▶ [Entries shown]
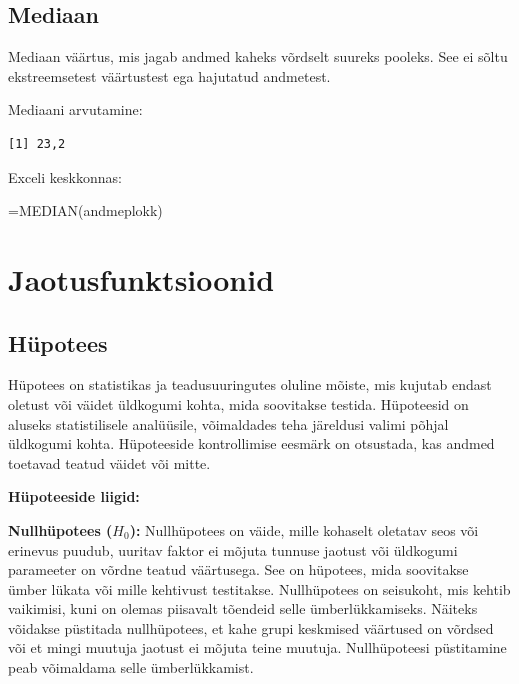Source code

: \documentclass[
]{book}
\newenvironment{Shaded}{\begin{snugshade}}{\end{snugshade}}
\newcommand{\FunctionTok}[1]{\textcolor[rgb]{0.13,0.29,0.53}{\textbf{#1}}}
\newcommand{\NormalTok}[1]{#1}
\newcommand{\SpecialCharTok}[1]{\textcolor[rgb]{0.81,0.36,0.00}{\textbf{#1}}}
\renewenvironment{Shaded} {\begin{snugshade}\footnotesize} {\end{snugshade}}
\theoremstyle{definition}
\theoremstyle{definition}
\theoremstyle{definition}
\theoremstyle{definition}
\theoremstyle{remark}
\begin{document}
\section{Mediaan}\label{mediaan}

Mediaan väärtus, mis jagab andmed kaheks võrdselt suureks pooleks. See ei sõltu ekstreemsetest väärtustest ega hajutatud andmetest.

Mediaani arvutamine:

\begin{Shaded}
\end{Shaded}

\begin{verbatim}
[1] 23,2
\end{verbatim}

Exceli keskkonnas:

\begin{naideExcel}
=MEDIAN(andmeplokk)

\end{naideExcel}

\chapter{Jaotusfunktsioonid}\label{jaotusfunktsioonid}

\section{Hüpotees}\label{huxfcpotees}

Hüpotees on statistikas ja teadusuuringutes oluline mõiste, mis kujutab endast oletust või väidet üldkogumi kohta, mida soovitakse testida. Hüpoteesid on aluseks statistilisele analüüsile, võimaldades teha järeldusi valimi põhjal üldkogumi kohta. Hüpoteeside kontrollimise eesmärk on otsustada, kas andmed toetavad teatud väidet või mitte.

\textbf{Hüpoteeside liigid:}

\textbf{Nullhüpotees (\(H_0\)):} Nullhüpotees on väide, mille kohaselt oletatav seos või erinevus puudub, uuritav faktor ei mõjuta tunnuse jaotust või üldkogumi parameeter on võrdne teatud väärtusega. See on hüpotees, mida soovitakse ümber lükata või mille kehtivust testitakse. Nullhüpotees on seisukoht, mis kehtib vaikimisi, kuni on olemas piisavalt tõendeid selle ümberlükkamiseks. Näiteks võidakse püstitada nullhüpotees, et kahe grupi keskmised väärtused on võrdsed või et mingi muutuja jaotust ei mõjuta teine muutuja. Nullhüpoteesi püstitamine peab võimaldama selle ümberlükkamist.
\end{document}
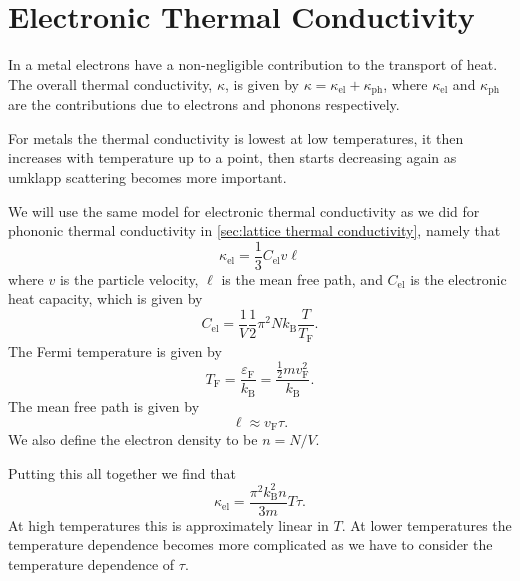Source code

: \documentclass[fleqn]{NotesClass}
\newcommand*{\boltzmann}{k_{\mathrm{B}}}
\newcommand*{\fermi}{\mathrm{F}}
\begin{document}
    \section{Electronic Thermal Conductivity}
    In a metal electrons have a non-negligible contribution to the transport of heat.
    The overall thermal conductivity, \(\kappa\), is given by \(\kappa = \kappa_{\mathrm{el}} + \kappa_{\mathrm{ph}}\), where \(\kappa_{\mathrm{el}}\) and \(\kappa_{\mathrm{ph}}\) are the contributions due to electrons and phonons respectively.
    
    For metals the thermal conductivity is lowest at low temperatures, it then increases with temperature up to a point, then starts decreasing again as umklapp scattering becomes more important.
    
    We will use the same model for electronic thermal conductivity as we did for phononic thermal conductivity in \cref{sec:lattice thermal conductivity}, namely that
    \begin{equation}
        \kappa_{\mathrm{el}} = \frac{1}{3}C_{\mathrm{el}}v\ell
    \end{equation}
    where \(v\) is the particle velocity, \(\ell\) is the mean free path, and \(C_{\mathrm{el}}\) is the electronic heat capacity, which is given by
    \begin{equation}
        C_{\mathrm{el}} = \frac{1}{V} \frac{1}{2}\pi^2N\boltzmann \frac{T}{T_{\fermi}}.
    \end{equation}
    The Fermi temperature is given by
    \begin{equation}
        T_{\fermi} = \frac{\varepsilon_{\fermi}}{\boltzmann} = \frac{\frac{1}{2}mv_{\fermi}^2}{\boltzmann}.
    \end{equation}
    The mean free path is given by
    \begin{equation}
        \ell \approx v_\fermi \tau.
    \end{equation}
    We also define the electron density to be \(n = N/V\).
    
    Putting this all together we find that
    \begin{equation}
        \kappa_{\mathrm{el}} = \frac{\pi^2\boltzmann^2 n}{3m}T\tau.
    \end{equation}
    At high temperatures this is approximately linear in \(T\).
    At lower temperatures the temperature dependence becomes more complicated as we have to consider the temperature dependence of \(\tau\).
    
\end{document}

▶ [Task to complete]
For this exercise, copy each line from the listing above that has the word "Hüpoteeside".

▶ [Task answer]
Hüpotees on statistikas ja teadusuuringutes oluline mõiste, mis kujutab endast oletust või väidet üldkogumi kohta, mida soovitakse testida. Hüpoteesid on aluseks statistilisele analüüsile, võimaldades teha järeldusi valimi põhjal üldkogumi kohta. Hüpoteeside kontrollimise eesmärk on otsustada, kas andmed toetavad teatud väidet või mitte.
\textbf{Hüpoteeside liigid:}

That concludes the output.